Mais à peine 18 mois après son ouverture, la maison de sept chambres et 7 300 pieds carrés est vide et mise en vente pour 1,25 million de dollars.
Quelques semaines avant de le mettre sur le marché, Hope House a annoncé qu’elle s’éloignait de l’offre de foyer sûr pour les femmes enceintes et se tournait vers d’autres domaines.
Ce remaniement massif a eu lieu peu de temps après que la directrice exécutive de Hope House, Tara Johnson, 36 ans, a été arrêtée pour harcèlement sexuel en ligne le 27 octobre.
L’amie proche de Johnson, Christina Taylor, également âgée de 36 ans, a quitté son petit ami en septembre dernier, pour le retrouver vivant avec une autre femme quelques semaines plus tard.
La directrice générale de House of Hope, Tara Johnson, 36 ans, a été arrêtée le 27 octobre pour harcèlement sexuel en ligne, ce qui a incité l’association à revoir ses opérations.
Hope House Florida a ouvert ses portes en grande pompe à Bartow, à environ 40 miles à l’est de Tampa, en août 2024 (photo), mais seulement 18 mois après son ouverture, la maison de sept chambres et 7 300 pieds carrés est vacante et mise en vente pour 1,25 million de dollars.
Un ami intrusif a trouvé la nouvelle petite amie et lui a envoyé un historique des discussions entre Taylor et son ex de 45 ans.
Les conversations capturées à l’écran comprenaient des aperçus miniatures du pénis de l’ex-petit-ami et des vidéos graphiques d’eux en train de faire l’amour.
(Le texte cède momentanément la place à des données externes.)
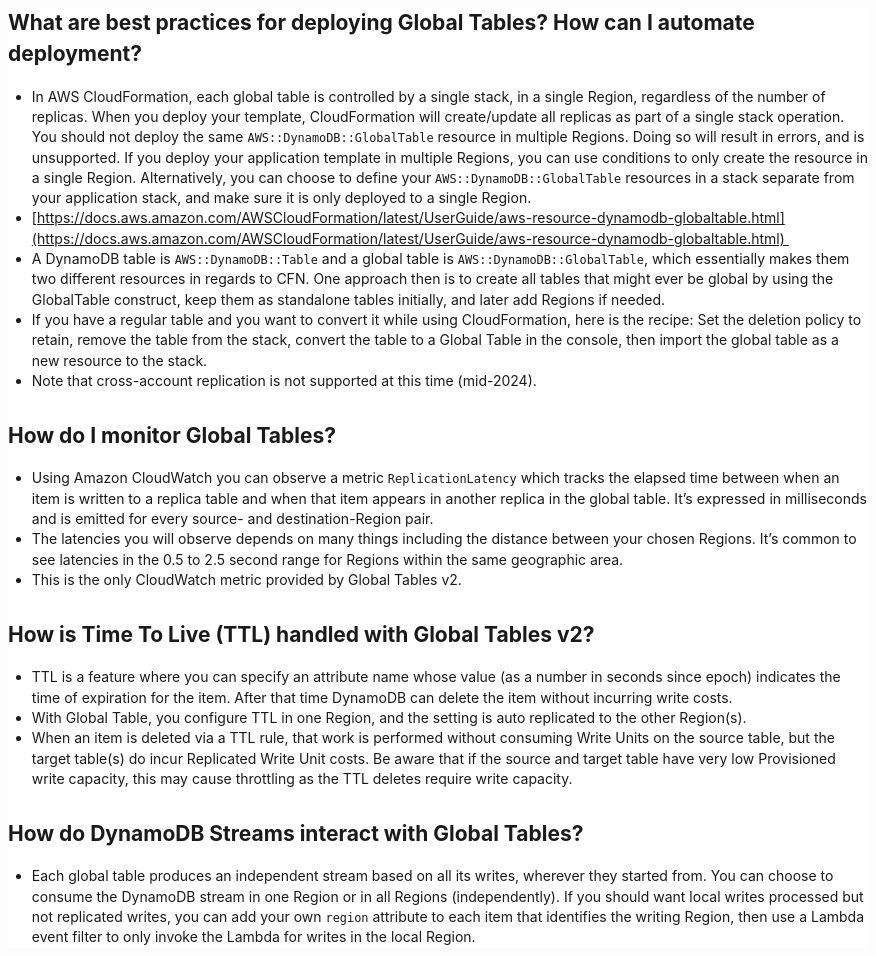 
## What are best practices for deploying Global Tables? How can I automate deployment?

- In AWS CloudFormation, each global table is controlled by a single stack, in a single Region, regardless of the number of replicas. When you deploy your template, CloudFormation will create/update all replicas as part of a single stack operation. You should not deploy the same `AWS::DynamoDB::GlobalTable` resource in multiple Regions. Doing so will result in errors, and is unsupported. If you deploy your application template in multiple Regions, you can use conditions to only create the resource in a single Region. Alternatively, you can choose to define your `AWS::DynamoDB::GlobalTable` resources in a stack separate from your application stack, and make sure it is only deployed to a single Region.
- [https://docs.aws.amazon.com/AWSCloudFormation/latest/UserGuide/aws-resource-dynamodb-globaltable.html](https://docs.aws.amazon.com/AWSCloudFormation/latest/UserGuide/aws-resource-dynamodb-globaltable.html) 
- A DynamoDB table is `AWS::DynamoDB::Table` and a global table is `AWS::DynamoDB::GlobalTable`, which essentially makes them two different resources in regards to CFN. One approach then is to create all tables that might ever be global by using the GlobalTable construct, keep them as standalone tables initially, and later add Regions if needed.
- If you have a regular table and you want to convert it while using CloudFormation, here is the recipe: Set the deletion policy to retain, remove the table from the stack, convert the table to a Global Table in the console, then import the global table as a new resource to the stack.
- Note that cross-account replication is not supported at this time (mid-2024).

## How do I monitor Global Tables?

- Using Amazon CloudWatch you can observe a metric `ReplicationLatency` which tracks the elapsed time between when an item is written to a replica table and when that item appears in another replica in the global table. It’s expressed in milliseconds and is emitted for every source- and destination-Region pair.
- The latencies you will observe depends on many things including the distance between your chosen Regions. It’s common to see latencies in the 0.5 to 2.5 second range for Regions within the same geographic area.
- This is the only CloudWatch metric provided by Global Tables v2.

## How is Time To Live (TTL) handled with Global Tables v2?

- TTL is a feature where you can specify an attribute name whose value (as a number in seconds since epoch) indicates the time of expiration for the item. After that time DynamoDB can delete the item without incurring write costs.
- With Global Table, you configure TTL in one Region, and the setting is auto replicated to the other Region(s).
- When an item is deleted via a TTL rule, that work is performed without consuming Write Units on the source table, but the target table(s) do incur Replicated Write Unit costs. Be aware that if the source and target table have very low Provisioned write capacity, this may cause throttling as the TTL deletes require write capacity.

## How do DynamoDB Streams interact with Global Tables?

- Each global table produces an independent stream based on all its writes, wherever they started from. You can choose to consume the DynamoDB stream in one Region or in all Regions (independently). If you should want local writes processed but not replicated writes, you can add your own `region` attribute to each item that identifies the writing Region, then use a Lambda event filter to only invoke the Lambda for writes in the local Region.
La victime a déclaré au Daily Mail que Johnson et Taylor risquaient deux mois de prison jusqu’à ce qu’il convainque les procureurs de faire preuve de pitié, et qu’à la place, on leur a proposé un programme de déjudiciarisation.
Le mandat de Johnson en tant que directeur général était déjà controversé, l’association caritative étant en proie à des troubles avant même l’ouverture de la maison.
La fondatrice de Hope House Florida, Jill Green, a été « évincée » en juin 2023, et Johnson a ensuite pris la direction de l’association caritative, avait alors affirmé le personnel aux médias locaux.
Et cela malgré le fait que Green ait travaillé pendant des années pour faire de son rêve une réalité, notamment en collectant suffisamment de fonds en seulement 30 jours en 2022 pour faire une offre de 551 000 $ sur la maison et convaincre l’ancien propriétaire de l’accepter plutôt que de meilleures offres.
D’anciens membres du personnel, des bénévoles et des résidents auraient affirmé que le tempérament de Johnson et son manque d’expérience clinique rendaient l’environnement toxique.
Des habitants ont déclaré au journal local Lakeland Gazette en avril dernier que Johnson “les avait insultés pour avoir fait une mauvaise chose, leur avait crié dessus, les avait humiliés et leur avait dit qu’ils ne valaient rien”.
Johnson risquait deux mois de prison jusqu’à ce que la victime convainque les procureurs de faire preuve de clémence et se voit proposer à la place un programme de déjudiciarisation.
Johnson a célébré son évasion de prison avec une longue publication sur Instagram à côté de cette photo de sa famille, qui faisait allusion à ses problèmes juridiques sans les mentionner directement – et s’est présentée comme la véritable victime.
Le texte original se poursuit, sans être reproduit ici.